◆ **Task material**
━━━━━━━━
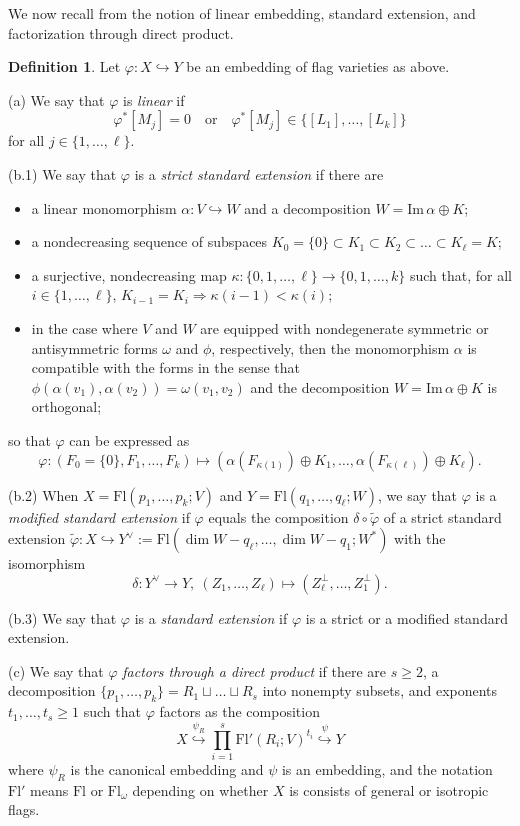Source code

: \documentclass[12pt]{amsart}
\newcommand{\Flags}{\mathrm{Fl}}
\theoremstyle{definition}
\newtheorem{definition}[theorem]{Definition}
\begin{document}
We now recall from \cite{PT} the notion of linear embedding, standard extension, and factorization through direct product.

\begin{definition}
\label{D-linear}
Let $\varphi:X\hookrightarrow Y$ be an embedding of flag varieties
as above.

(a) We say that $\varphi$
is {\em linear} if 
\[\varphi^*[M_j]=0\quad\mbox{or}\quad\varphi^*[M_j]\in\{[L_1],\ldots,[L_{k}]\}\]
for all $j\in\{1,\ldots,\ell\}$. 

(b.1) We say that $\varphi$ is a {\em strict standard extension} if there are 
\begin{itemize}
\item a linear monomorphism $\alpha:V\hookrightarrow W$ and a decomposition $W=\mathrm{Im}\,\alpha\oplus K$;
\item a nondecreasing sequence of subspaces $K_0=\{0\}\subset K_1\subset K_2\subset\ldots\subset K_\ell=K$;
\item a surjective, nondecreasing map $\kappa:\{0,1,\ldots,\ell\}\to\{0,1,\ldots,k\}$ such that, for all $i\in\{1,\ldots,\ell\}$, $K_{i-1}= K_i\Rightarrow\kappa(i-1)<\kappa(i)$;
\item in the case where $V$ and $W$ are equipped with nondegenerate symmetric or antisymmetric forms $\omega$ and $\phi$, respectively, then the monomorphism $\alpha$ is compatible with the forms in the sense that $\phi(\alpha(v_1),\alpha(v_2))=\omega(v_1,v_2)$ and the decomposition $W=\mathrm{Im}\,\alpha\oplus K$ is orthogonal;
\end{itemize}
so that $\varphi$ can be expressed as
\[\varphi:(F_0=\{0\},F_1,\ldots,F_k)\mapsto (\alpha(F_{\kappa(1)})\oplus K_1,\ldots,\alpha(F_{\kappa(\ell)})\oplus K_\ell).\] 

(b.2) When $X=\Flags(p_1,\ldots,p_k;V)$ and $Y=\Flags(q_1,\ldots,q_\ell;W)$, we say that $\varphi$ is a {\em modified standard extension} if $\varphi$ equals the composition $\delta\circ\tilde\varphi$ of a strict standard extension $\tilde\varphi:X\hookrightarrow Y^\vee:=\mathrm{Fl}(\dim W-q_\ell,\ldots,\dim W-q_1;W^*)$ with the isomorphism
\[\delta:Y^\vee\to Y,\ (Z_1,\ldots,Z_\ell)\mapsto (Z_{\ell}^\perp,\ldots,Z_1^\perp).\]

(b.3) We say that $\varphi$ is a {\em standard extension} if $\varphi$ is a strict or a modified standard extension.

(c) We say that $\varphi$ \textit{factors through a direct product} if there are $s\geq 2$, a decomposition 
$\{p_1,\ldots,p_{k}\}=R_1\sqcup\ldots\sqcup R_s$ into nonempty subsets, and exponents $t_1,\ldots,t_s\geq 1$ such that $\varphi$ factors as the composition
\[
X\stackrel{\psi_R}{\hookrightarrow } \prod_{i=1}^s\Flags'(R_i;V)^{t_i}\stackrel{\psi}{\hookrightarrow} Y
\]
where $\psi_R$ is the canonical embedding
and $\psi$ is an embedding, and the notation $\Flags'$ means $\Flags$ or $\Flags_\omega$ depending on whether $X$ is consists of general or isotropic flags.


\end{definition}
\end{document}
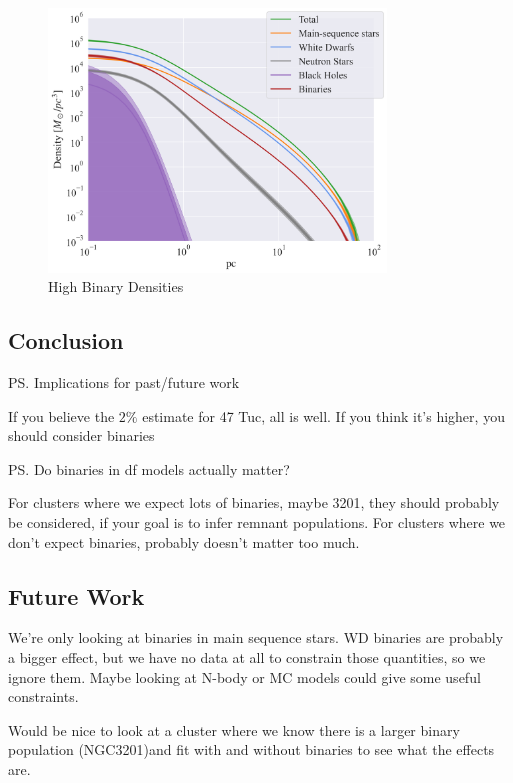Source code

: \begin{figure}
	\centering
	\includegraphics[width=0.8\textwidth]{figures/high_bin_model/density.png}
	\caption{High Binary Densities}
	\label{fig:highbin_model_densities}
\end{figure}



\subsection{Conclusion}

\ps{Implications for past/future work}

If you believe the $2\%$ estimate for 47 Tuc, all is well. If you think it's higher, you should
consider binaries

\ps{Do binaries in df models actually matter?}


For clusters where we expect lots of binaries, maybe 3201, they should probably be considered, if
your goal is to infer remnant populations. For clusters where we don't expect binaries, probably
doesn't matter too much.








\subsection{Future Work}

We're only looking at binaries in main sequence stars. WD binaries are probably a bigger effect, but
we have no data at all to constrain those quantities, so we ignore them. Maybe looking at N-body or
MC models could give some useful constraints.

Would be nice to look at a cluster where we know there is a larger binary population (NGC3201)and
fit with and without binaries to see what the effects are.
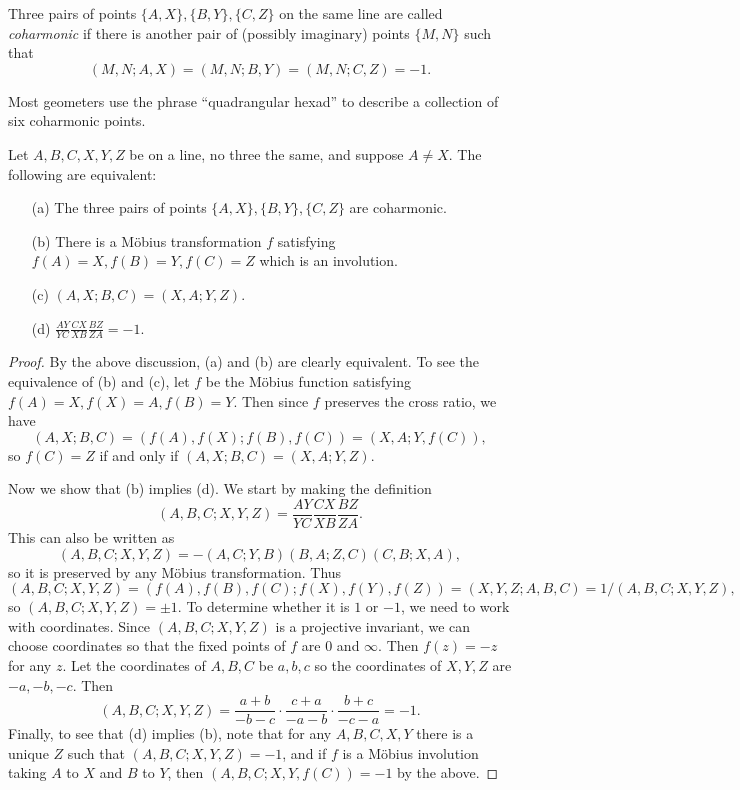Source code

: \begin{defn} Three pairs of points $\{A,X\}, \{B,Y\}, \{C,Z\}$ on the same line are called \emph{coharmonic} if there is another pair of (possibly imaginary) points $\{M,N\}$ such that
\[
(M,N;A,X) = (M,N;B,Y) = (M,N;C,Z) = -1.
\]
\end{defn}

\begin{rem} Most geometers use the phrase ``quadrangular hexad'' to describe a collection of six coharmonic points.
\end{rem}

\begin{thm}\label{coharmonic} Let $A,B,C,X,Y,Z$ be on a line, no three the same, and suppose $A\ne X$. The following are equivalent:
\begin{itemize}
\item[\rm (a)] The three pairs of points $\{A,X\}, \{B,Y\}, \{C,Z\}$ are coharmonic.
\item[\rm (b)] There is a M\"obius transformation $f$ satisfying $f(A) = X, f(B) = Y, f(C) = Z$ which is an involution.
\item[\rm (c)] $(A,X;B,C) = (X,A;Y,Z)$.
\item[\rm (d)] $\frac{AY}{YC}\frac{CX}{XB}\frac{BZ}{ZA} = -1$.
\end{itemize}
\end{thm}
\begin{proof} By the above discussion, (a) and (b) are clearly equivalent. To see the equivalence of (b) and (c), let $f$ be the M\"obius function satisfying $f(A) = X, f(X) = A, f(B) = Y$. Then since $f$ preserves the cross ratio, we have
\[
(A,X;B,C) = (f(A),f(X);f(B),f(C)) = (X,A;Y,f(C)),
\]
so $f(C) = Z$ if and only if $(A,X;B,C) = (X,A;Y,Z)$.

Now we show that (b) implies (d). We start by making the definition
\[
(A,B,C;X,Y,Z) = \frac{AY}{YC}\frac{CX}{XB}\frac{BZ}{ZA}.
\]
This can also be written as
\[
(A,B,C;X,Y,Z) = -(A,C;Y,B)(B,A;Z,C)(C,B;X,A),
\]
so it is preserved by any M\"obius transformation. Thus
\[
(A,B,C;X,Y,Z) = (f(A),f(B),f(C);f(X),f(Y),f(Z)) = (X,Y,Z;A,B,C) = 1/(A,B,C;X,Y,Z),
\]
so $(A,B,C;X,Y,Z) = \pm 1$. To determine whether it is $1$ or $-1$, we need to work with coordinates. Since $(A,B,C;X,Y,Z)$ is a projective invariant, we can choose coordinates so that the fixed points of $f$ are $0$ and $\infty$. Then $f(z) = -z$ for any $z$. Let the coordinates of $A,B,C$ be $a,b,c$ so the coordinates of $X,Y,Z$ are $-a, -b, -c$. Then
\[
(A,B,C;X,Y,Z) = \frac{a+b}{-b-c}\cdot\frac{c+a}{-a-b}\cdot\frac{b+c}{-c-a} = -1.
\]
Finally, to see that (d) implies (b), note that for any $A,B,C,X,Y$ there is a unique $Z$ such that $(A,B,C;X,Y,Z) = -1$, and if $f$ is a M\"obius involution taking $A$ to $X$ and $B$ to $Y$, then $(A,B,C;X,Y,f(C)) = -1$ by the above.
\end{proof}

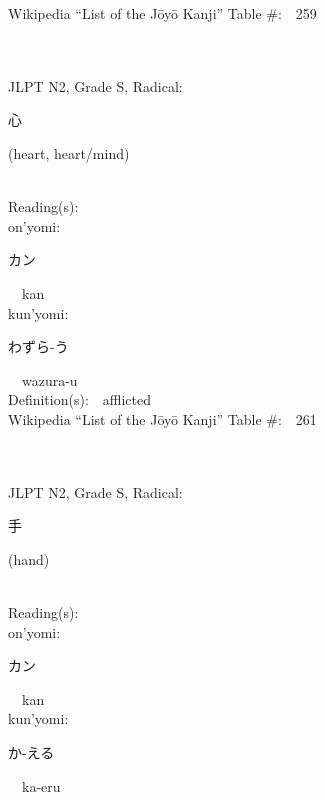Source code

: \begin{multicols}{2}
Wikipedia ``List of the J\=oy\=o Kanji'' Table \#:\ \ 259 \\
\ \ \\
{\fontsize{34pt}{40pt}  }\ \ \\  %
{JLPT N2, Grade S, Radical:\ \ {\begin{CJK}{UTF8}{min} 心 \end{CJK}} (heart, heart/mind) } \\
Reading(s):\ \ \\
{\hspace*{1em}}on'yomi:\ \ \\
{\hspace*{2em}}{\begin{CJK}{UTF8}{min} カン \end{CJK}}\ \ kan\ \ \\
{\hspace*{1em}}kun'yomi:\ \ \\
{\hspace*{2em}}{\begin{CJK}{UTF8}{min} わずら-う \end{CJK}}\ \ wazura-u\ \ \\
Definition(s):\ \ afflicted \\
Wikipedia ``List of the J\=oy\=o Kanji'' Table \#:\ \ 261 \\
\ \ \\
{\fontsize{34pt}{40pt}  }\ \ \\  %
{JLPT N2, Grade S, Radical:\ \ {\begin{CJK}{UTF8}{min} 手 \end{CJK}} (hand) } \\
Reading(s):\ \ \\
{\hspace*{1em}}on'yomi:\ \ \\
{\hspace*{2em}}{\begin{CJK}{UTF8}{min} カン \end{CJK}}\ \ kan\ \ \\
{\hspace*{1em}}kun'yomi:\ \ \\
{\hspace*{2em}}{\begin{CJK}{UTF8}{min} か-える \end{CJK}}\ \ ka-eru\ \ \\

\end{multicols}
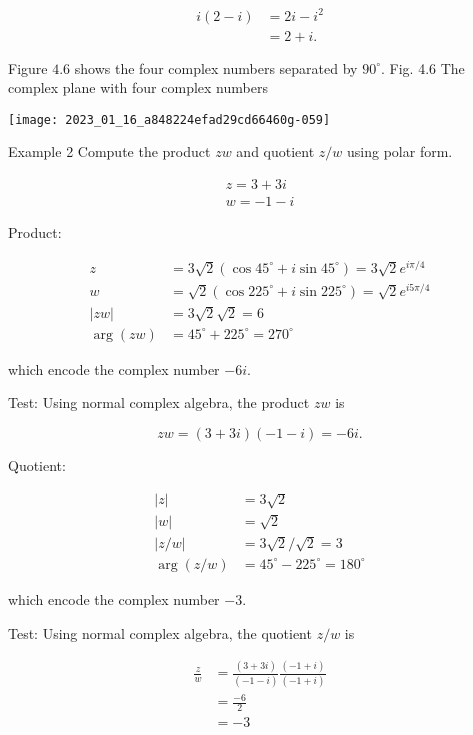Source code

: $$
\begin{aligned}
i(2-i) & =2 i-i^{2} \\
& =2+i .
\end{aligned}
$$

Figure $4.6$ shows the four complex numbers separated by $90^{\circ}$. Fig. 4.6 The complex plane with four complex numbers

\begin{center}
\texttt{[image: 2023\_01\_16\_a848224efad29cd66460g-059]}
\end{center}

Example 2 Compute the product $z w$ and quotient $z / w$ using polar form.

$$
\begin{gathered}
z=3+3 i \\
w=-1-i
\end{gathered}
$$

Product:

$$
\begin{aligned}
z & =3 \sqrt{2}\left(\cos 45^{\circ}+i \sin 45^{\circ}\right)=3 \sqrt{2} e^{i \pi / 4} \\
w & =\sqrt{2}\left(\cos 225^{\circ}+i \sin 225^{\circ}\right)=\sqrt{2} e^{i 5 \pi / 4} \\
|z w| & =3 \sqrt{2} \sqrt{2}=6 \\
\arg (z w) & =45^{\circ}+225^{\circ}=270^{\circ}
\end{aligned}
$$

which encode the complex number $-6 i$.

Test: Using normal complex algebra, the product $z w$ is

$$
z w=(3+3 i)(-1-i)=-6 i .
$$

Quotient:

$$
\begin{aligned}
|z| & =3 \sqrt{2} \\
|w| & =\sqrt{2} \\
|z / w| & =3 \sqrt{2} / \sqrt{2}=3 \\
\arg (z / w) & =45^{\circ}-225^{\circ}=180^{\circ}
\end{aligned}
$$

which encode the complex number $-3$.

Test: Using normal complex algebra, the quotient $z / w$ is

$$
\begin{aligned}
\frac{z}{w} & =\frac{(3+3 i)}{(-1-i)} \frac{(-1+i)}{(-1+i)} \\
& =\frac{-6}{2} \\
& =-3
\end{aligned}
$$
━━━━━━━━
◆ **Task statement**
Search each line of the listing for the word "transformation", then state how many lines contain it and nothing else.

◆ **Answer to this exercise**
2